**Record set**:
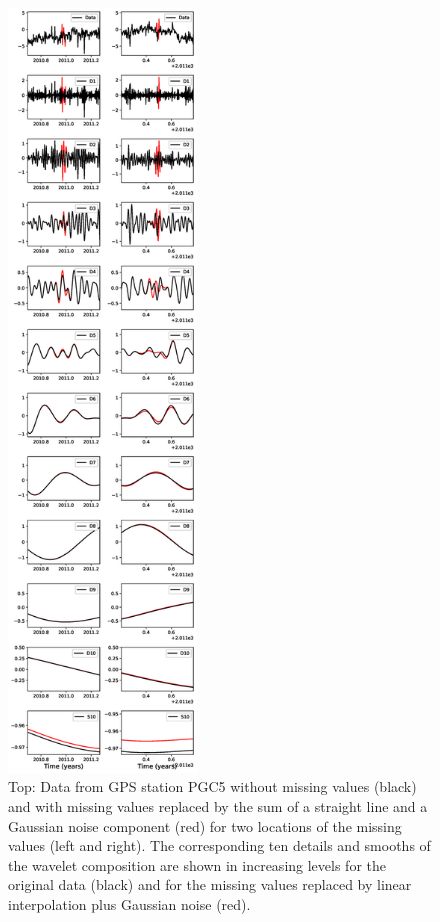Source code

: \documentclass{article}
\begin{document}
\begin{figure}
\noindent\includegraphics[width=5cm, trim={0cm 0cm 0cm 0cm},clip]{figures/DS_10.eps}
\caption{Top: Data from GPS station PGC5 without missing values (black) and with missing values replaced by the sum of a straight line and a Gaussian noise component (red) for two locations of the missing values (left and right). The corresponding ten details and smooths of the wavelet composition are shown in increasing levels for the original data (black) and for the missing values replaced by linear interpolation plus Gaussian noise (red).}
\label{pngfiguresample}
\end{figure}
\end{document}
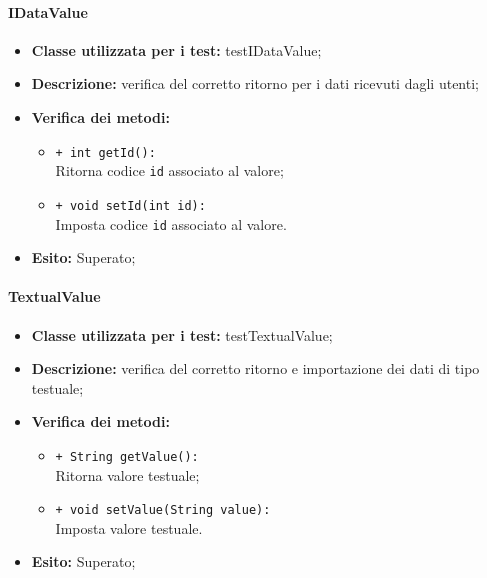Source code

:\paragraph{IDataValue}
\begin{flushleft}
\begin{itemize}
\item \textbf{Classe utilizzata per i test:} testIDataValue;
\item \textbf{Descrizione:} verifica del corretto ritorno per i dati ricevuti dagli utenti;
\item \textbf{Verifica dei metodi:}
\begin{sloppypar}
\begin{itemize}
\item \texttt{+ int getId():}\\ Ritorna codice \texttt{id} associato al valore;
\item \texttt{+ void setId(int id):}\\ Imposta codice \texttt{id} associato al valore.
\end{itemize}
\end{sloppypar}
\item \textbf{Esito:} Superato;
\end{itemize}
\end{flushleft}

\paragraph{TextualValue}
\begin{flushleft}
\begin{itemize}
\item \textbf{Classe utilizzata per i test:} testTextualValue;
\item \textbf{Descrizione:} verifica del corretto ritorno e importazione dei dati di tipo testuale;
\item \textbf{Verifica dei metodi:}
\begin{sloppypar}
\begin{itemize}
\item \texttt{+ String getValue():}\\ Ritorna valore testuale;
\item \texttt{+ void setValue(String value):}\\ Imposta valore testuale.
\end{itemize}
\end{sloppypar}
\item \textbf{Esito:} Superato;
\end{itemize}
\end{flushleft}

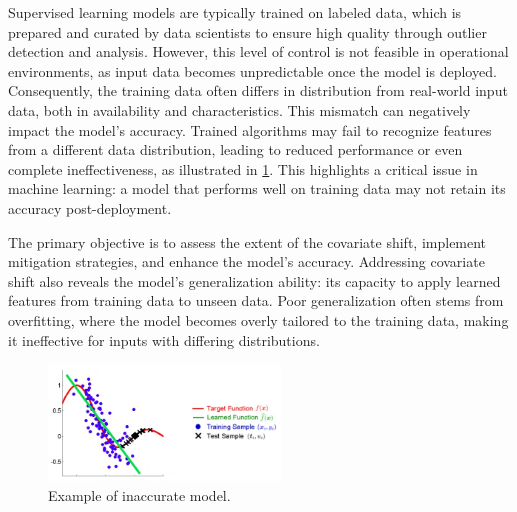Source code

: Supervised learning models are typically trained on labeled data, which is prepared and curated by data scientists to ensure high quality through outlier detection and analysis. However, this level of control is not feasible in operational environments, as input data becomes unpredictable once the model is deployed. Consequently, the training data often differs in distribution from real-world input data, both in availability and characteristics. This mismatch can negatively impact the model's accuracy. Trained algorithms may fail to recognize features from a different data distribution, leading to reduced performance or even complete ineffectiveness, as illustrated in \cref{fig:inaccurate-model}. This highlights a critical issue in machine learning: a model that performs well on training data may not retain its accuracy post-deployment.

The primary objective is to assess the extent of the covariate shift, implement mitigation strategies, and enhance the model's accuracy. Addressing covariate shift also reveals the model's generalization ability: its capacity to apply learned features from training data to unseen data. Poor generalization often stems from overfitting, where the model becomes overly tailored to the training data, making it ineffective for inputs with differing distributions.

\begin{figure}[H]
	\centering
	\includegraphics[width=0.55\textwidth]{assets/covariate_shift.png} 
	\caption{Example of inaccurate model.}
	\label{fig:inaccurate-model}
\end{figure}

**Task objective**:
Count of lines with "paragraph": please work it out for the entries above and give the number by itself.

**Completed task**:
2